◆ **Instructions to follow**
Copy each line below that includes "have".

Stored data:
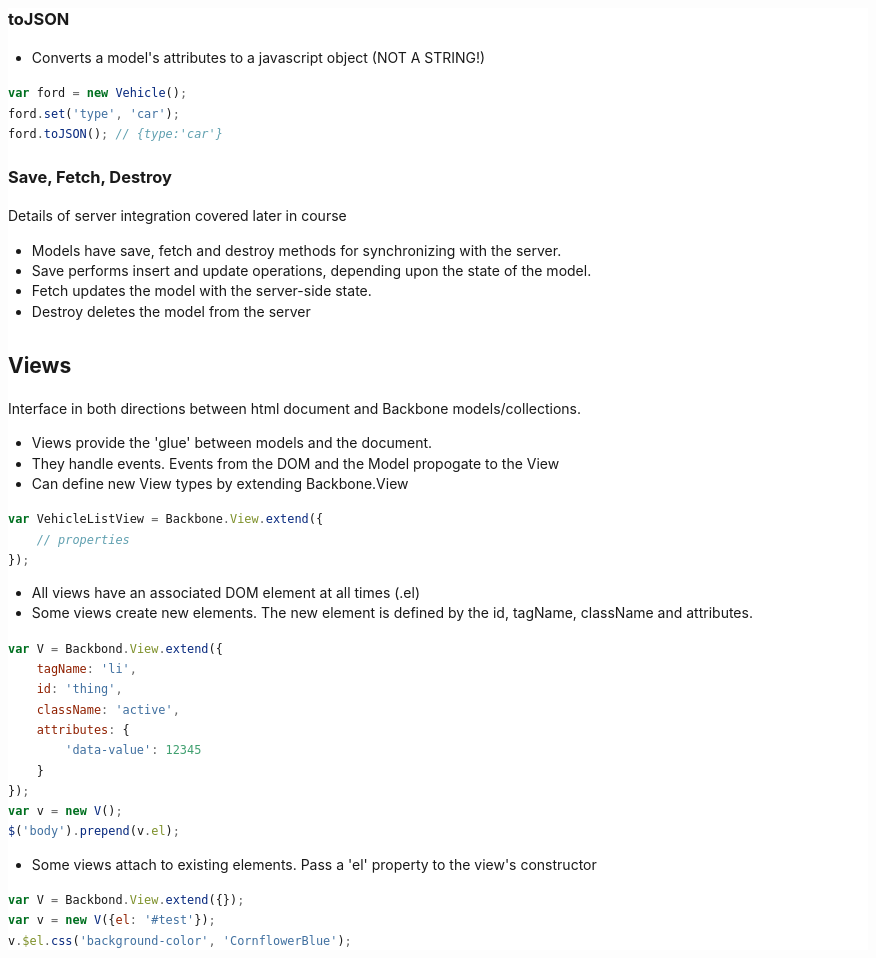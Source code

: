 ### toJSON

* Converts a model's attributes to a javascript object (NOT A STRING!)

```javascript
var ford = new Vehicle();
ford.set('type', 'car');
ford.toJSON(); // {type:'car'}
```

### Save, Fetch, Destroy

Details of server integration covered later in course

* Models have save, fetch and destroy methods for synchronizing with the server. 
* Save performs insert and update operations, depending upon the state of the model.
* Fetch updates the model with the server-side state.
* Destroy deletes the model from the server

## Views

Interface in both directions between html document and Backbone models/collections.

* Views provide the 'glue' between models and the document.
* They handle events. Events from the DOM and the Model propogate to the View
* Can define new View types by extending Backbone.View

```javascript
var VehicleListView = Backbone.View.extend({
	// properties
});
```

* All views have an associated DOM element at all times (.el)
* Some views create new elements. The new element is defined by the id, tagName, className and attributes. 

```javascript
var V = Backbond.View.extend({
	tagName: 'li', 
	id: 'thing',
	className: 'active',
	attributes: {
		'data-value': 12345
	}
});
var v = new V();
$('body').prepend(v.el);
```

* Some views attach to existing elements. Pass a 'el' property to the view's constructor

```javascript
var V = Backbond.View.extend({});
var v = new V({el: '#test'});
v.$el.css('background-color', 'CornflowerBlue');
```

◆ **Solved problem**
* Models have save, fetch and destroy methods for synchronizing with the server. 
* All views have an associated DOM element at all times (.el)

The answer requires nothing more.